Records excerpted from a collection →
──────

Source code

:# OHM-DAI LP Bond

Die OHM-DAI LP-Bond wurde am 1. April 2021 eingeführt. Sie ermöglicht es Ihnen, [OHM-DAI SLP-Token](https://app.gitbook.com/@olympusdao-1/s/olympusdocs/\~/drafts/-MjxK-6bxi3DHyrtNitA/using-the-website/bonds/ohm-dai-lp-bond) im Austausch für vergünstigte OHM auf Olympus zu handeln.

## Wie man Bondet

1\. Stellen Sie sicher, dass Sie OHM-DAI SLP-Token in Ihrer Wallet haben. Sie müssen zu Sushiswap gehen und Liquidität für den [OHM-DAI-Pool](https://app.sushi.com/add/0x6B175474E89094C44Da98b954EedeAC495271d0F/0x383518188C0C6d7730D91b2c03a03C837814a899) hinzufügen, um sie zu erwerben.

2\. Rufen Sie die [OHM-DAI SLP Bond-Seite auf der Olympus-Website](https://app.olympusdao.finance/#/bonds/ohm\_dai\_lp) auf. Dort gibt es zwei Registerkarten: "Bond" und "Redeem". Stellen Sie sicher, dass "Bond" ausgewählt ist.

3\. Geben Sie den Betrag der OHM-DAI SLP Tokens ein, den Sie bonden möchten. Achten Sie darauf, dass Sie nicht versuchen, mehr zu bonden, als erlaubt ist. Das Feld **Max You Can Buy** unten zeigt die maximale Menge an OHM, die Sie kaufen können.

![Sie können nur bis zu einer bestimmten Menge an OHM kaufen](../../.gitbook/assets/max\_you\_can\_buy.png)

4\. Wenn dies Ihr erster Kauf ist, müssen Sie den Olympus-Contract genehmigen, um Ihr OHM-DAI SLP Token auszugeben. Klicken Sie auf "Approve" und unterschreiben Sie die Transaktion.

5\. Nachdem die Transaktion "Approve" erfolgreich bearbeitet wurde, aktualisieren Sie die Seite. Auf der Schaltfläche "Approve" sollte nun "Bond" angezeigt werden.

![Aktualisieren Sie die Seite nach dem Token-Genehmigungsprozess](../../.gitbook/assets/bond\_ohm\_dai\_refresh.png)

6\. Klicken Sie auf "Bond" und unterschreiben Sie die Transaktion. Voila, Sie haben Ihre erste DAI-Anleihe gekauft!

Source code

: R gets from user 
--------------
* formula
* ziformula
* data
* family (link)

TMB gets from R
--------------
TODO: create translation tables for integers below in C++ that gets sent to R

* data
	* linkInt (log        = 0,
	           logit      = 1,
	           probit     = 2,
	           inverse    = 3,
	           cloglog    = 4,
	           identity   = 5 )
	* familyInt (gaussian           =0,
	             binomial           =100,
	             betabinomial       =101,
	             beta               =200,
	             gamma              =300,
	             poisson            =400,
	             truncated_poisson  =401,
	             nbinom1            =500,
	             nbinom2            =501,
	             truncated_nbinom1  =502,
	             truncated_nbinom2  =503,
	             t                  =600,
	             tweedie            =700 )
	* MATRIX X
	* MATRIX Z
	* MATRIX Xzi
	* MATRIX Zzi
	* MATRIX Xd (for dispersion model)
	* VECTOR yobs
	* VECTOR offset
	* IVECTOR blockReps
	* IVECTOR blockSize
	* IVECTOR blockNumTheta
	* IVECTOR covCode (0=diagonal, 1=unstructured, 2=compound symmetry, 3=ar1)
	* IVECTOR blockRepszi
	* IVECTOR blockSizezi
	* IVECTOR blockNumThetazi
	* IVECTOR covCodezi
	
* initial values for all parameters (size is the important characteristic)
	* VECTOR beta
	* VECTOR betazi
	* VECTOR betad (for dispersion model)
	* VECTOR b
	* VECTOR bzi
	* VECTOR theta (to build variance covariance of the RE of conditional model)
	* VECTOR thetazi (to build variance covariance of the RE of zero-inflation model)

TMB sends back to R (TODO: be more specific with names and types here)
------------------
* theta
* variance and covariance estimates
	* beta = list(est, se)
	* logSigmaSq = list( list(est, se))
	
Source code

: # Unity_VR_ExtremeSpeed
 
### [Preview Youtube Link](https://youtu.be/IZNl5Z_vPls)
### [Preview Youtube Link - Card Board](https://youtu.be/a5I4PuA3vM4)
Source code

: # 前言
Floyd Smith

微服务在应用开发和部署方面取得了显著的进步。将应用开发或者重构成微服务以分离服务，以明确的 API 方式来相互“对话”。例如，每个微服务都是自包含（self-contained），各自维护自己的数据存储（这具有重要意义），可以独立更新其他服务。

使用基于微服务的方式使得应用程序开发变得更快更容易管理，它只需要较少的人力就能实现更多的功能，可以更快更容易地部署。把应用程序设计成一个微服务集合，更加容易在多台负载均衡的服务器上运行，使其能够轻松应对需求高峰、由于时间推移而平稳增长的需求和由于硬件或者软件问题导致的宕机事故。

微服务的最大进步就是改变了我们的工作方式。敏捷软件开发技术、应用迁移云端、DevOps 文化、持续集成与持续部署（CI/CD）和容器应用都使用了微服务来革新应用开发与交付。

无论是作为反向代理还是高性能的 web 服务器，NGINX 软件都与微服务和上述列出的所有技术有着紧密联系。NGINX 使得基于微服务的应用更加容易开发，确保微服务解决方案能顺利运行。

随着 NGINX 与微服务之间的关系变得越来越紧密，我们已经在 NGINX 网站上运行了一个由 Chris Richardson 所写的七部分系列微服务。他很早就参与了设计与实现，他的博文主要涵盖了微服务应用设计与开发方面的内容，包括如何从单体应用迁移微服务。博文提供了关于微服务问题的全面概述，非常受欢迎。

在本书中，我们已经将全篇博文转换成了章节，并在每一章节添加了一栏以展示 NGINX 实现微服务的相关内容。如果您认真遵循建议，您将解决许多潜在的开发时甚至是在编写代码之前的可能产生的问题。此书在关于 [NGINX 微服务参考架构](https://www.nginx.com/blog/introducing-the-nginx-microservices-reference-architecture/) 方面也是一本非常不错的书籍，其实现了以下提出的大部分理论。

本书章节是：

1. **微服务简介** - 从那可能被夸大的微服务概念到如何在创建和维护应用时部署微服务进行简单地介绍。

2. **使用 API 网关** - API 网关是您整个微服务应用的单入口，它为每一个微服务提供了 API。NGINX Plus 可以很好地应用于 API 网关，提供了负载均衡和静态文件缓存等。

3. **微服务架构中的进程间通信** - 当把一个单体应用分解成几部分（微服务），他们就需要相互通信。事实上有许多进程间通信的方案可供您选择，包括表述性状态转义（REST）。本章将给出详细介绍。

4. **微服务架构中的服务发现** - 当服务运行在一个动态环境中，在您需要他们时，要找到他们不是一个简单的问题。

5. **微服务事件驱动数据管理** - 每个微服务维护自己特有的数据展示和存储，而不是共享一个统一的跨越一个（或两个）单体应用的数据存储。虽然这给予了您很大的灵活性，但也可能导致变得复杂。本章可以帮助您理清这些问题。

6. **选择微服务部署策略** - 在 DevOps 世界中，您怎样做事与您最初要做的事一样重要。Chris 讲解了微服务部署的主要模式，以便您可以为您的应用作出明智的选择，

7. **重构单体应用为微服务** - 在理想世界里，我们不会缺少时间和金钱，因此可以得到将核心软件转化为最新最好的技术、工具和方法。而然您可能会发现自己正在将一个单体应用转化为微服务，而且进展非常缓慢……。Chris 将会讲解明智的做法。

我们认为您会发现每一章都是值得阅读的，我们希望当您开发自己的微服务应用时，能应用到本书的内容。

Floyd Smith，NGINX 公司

──────

Task brief → Each line above should be duplicated without any alteration.

Response to the exercise →
Source code

:# OHM-DAI LP Bond

Die OHM-DAI LP-Bond wurde am 1. April 2021 eingeführt. Sie ermöglicht es Ihnen, [OHM-DAI SLP-Token](https://app.gitbook.com/@olympusdao-1/s/olympusdocs/\~/drafts/-MjxK-6bxi3DHyrtNitA/using-the-website/bonds/ohm-dai-lp-bond) im Austausch für vergünstigte OHM auf Olympus zu handeln.

## Wie man Bondet

1\. Stellen Sie sicher, dass Sie OHM-DAI SLP-Token in Ihrer Wallet haben. Sie müssen zu Sushiswap gehen und Liquidität für den [OHM-DAI-Pool](https://app.sushi.com/add/0x6B175474E89094C44Da98b954EedeAC495271d0F/0x383518188C0C6d7730D91b2c03a03C837814a899) hinzufügen, um sie zu erwerben.

2\. Rufen Sie die [OHM-DAI SLP Bond-Seite auf der Olympus-Website](https://app.olympusdao.finance/#/bonds/ohm\_dai\_lp) auf. Dort gibt es zwei Registerkarten: "Bond" und "Redeem". Stellen Sie sicher, dass "Bond" ausgewählt ist.

3\. Geben Sie den Betrag der OHM-DAI SLP Tokens ein, den Sie bonden möchten. Achten Sie darauf, dass Sie nicht versuchen, mehr zu bonden, als erlaubt ist. Das Feld **Max You Can Buy** unten zeigt die maximale Menge an OHM, die Sie kaufen können.

![Sie können nur bis zu einer bestimmten Menge an OHM kaufen](../../.gitbook/assets/max\_you\_can\_buy.png)

4\. Wenn dies Ihr erster Kauf ist, müssen Sie den Olympus-Contract genehmigen, um Ihr OHM-DAI SLP Token auszugeben. Klicken Sie auf "Approve" und unterschreiben Sie die Transaktion.

5\. Nachdem die Transaktion "Approve" erfolgreich bearbeitet wurde, aktualisieren Sie die Seite. Auf der Schaltfläche "Approve" sollte nun "Bond" angezeigt werden.

![Aktualisieren Sie die Seite nach dem Token-Genehmigungsprozess](../../.gitbook/assets/bond\_ohm\_dai\_refresh.png)

6\. Klicken Sie auf "Bond" und unterschreiben Sie die Transaktion. Voila, Sie haben Ihre erste DAI-Anleihe gekauft!

Source code

: R gets from user 
--------------
* formula
* ziformula
* data
* family (link)

TMB gets from R
--------------
TODO: create translation tables for integers below in C++ that gets sent to R

* data
	* linkInt (log        = 0,
	           logit      = 1,
	           probit     = 2,
	           inverse    = 3,
	           cloglog    = 4,
	           identity   = 5 )
	* familyInt (gaussian           =0,
	             binomial           =100,
	             betabinomial       =101,
	             beta               =200,
	             gamma              =300,
	             poisson            =400,
	             truncated_poisson  =401,
	             nbinom1            =500,
	             nbinom2            =501,
	             truncated_nbinom1  =502,
	             truncated_nbinom2  =503,
	             t                  =600,
	             tweedie            =700 )
	* MATRIX X
	* MATRIX Z
	* MATRIX Xzi
	* MATRIX Zzi
	* MATRIX Xd (for dispersion model)
	* VECTOR yobs
	* VECTOR offset
	* IVECTOR blockReps
	* IVECTOR blockSize
	* IVECTOR blockNumTheta
	* IVECTOR covCode (0=diagonal, 1=unstructured, 2=compound symmetry, 3=ar1)
	* IVECTOR blockRepszi
	* IVECTOR blockSizezi
	* IVECTOR blockNumThetazi
	* IVECTOR covCodezi
	
* initial values for all parameters (size is the important characteristic)
	* VECTOR beta
	* VECTOR betazi
	* VECTOR betad (for dispersion model)
	* VECTOR b
	* VECTOR bzi
	* VECTOR theta (to build variance covariance of the RE of conditional model)
	* VECTOR thetazi (to build variance covariance of the RE of zero-inflation model)

TMB sends back to R (TODO: be more specific with names and types here)
------------------
* theta
* variance and covariance estimates
	* beta = list(est, se)
	* logSigmaSq = list( list(est, se))
	
Source code

: # Unity_VR_ExtremeSpeed
 
### [Preview Youtube Link](https://youtu.be/IZNl5Z_vPls)
### [Preview Youtube Link - Card Board](https://youtu.be/a5I4PuA3vM4)
Source code

: # 前言
Floyd Smith

微服务在应用开发和部署方面取得了显著的进步。将应用开发或者重构成微服务以分离服务，以明确的 API 方式来相互“对话”。例如，每个微服务都是自包含（self-contained），各自维护自己的数据存储（这具有重要意义），可以独立更新其他服务。

使用基于微服务的方式使得应用程序开发变得更快更容易管理，它只需要较少的人力就能实现更多的功能，可以更快更容易地部署。把应用程序设计成一个微服务集合，更加容易在多台负载均衡的服务器上运行，使其能够轻松应对需求高峰、由于时间推移而平稳增长的需求和由于硬件或者软件问题导致的宕机事故。

微服务的最大进步就是改变了我们的工作方式。敏捷软件开发技术、应用迁移云端、DevOps 文化、持续集成与持续部署（CI/CD）和容器应用都使用了微服务来革新应用开发与交付。

无论是作为反向代理还是高性能的 web 服务器，NGINX 软件都与微服务和上述列出的所有技术有着紧密联系。NGINX 使得基于微服务的应用更加容易开发，确保微服务解决方案能顺利运行。

随着 NGINX 与微服务之间的关系变得越来越紧密，我们已经在 NGINX 网站上运行了一个由 Chris Richardson 所写的七部分系列微服务。他很早就参与了设计与实现，他的博文主要涵盖了微服务应用设计与开发方面的内容，包括如何从单体应用迁移微服务。博文提供了关于微服务问题的全面概述，非常受欢迎。

在本书中，我们已经将全篇博文转换成了章节，并在每一章节添加了一栏以展示 NGINX 实现微服务的相关内容。如果您认真遵循建议，您将解决许多潜在的开发时甚至是在编写代码之前的可能产生的问题。此书在关于 [NGINX 微服务参考架构](https://www.nginx.com/blog/introducing-the-nginx-microservices-reference-architecture/) 方面也是一本非常不错的书籍，其实现了以下提出的大部分理论。

本书章节是：

1. **微服务简介** - 从那可能被夸大的微服务概念到如何在创建和维护应用时部署微服务进行简单地介绍。

2. **使用 API 网关** - API 网关是您整个微服务应用的单入口，它为每一个微服务提供了 API。NGINX Plus 可以很好地应用于 API 网关，提供了负载均衡和静态文件缓存等。

3. **微服务架构中的进程间通信** - 当把一个单体应用分解成几部分（微服务），他们就需要相互通信。事实上有许多进程间通信的方案可供您选择，包括表述性状态转义（REST）。本章将给出详细介绍。

4. **微服务架构中的服务发现** - 当服务运行在一个动态环境中，在您需要他们时，要找到他们不是一个简单的问题。

5. **微服务事件驱动数据管理** - 每个微服务维护自己特有的数据展示和存储，而不是共享一个统一的跨越一个（或两个）单体应用的数据存储。虽然这给予了您很大的灵活性，但也可能导致变得复杂。本章可以帮助您理清这些问题。

6. **选择微服务部署策略** - 在 DevOps 世界中，您怎样做事与您最初要做的事一样重要。Chris 讲解了微服务部署的主要模式，以便您可以为您的应用作出明智的选择，

7. **重构单体应用为微服务** - 在理想世界里，我们不会缺少时间和金钱，因此可以得到将核心软件转化为最新最好的技术、工具和方法。而然您可能会发现自己正在将一个单体应用转化为微服务，而且进展非常缓慢……。Chris 将会讲解明智的做法。

我们认为您会发现每一章都是值得阅读的，我们希望当您开发自己的微服务应用时，能应用到本书的内容。

Floyd Smith，NGINX 公司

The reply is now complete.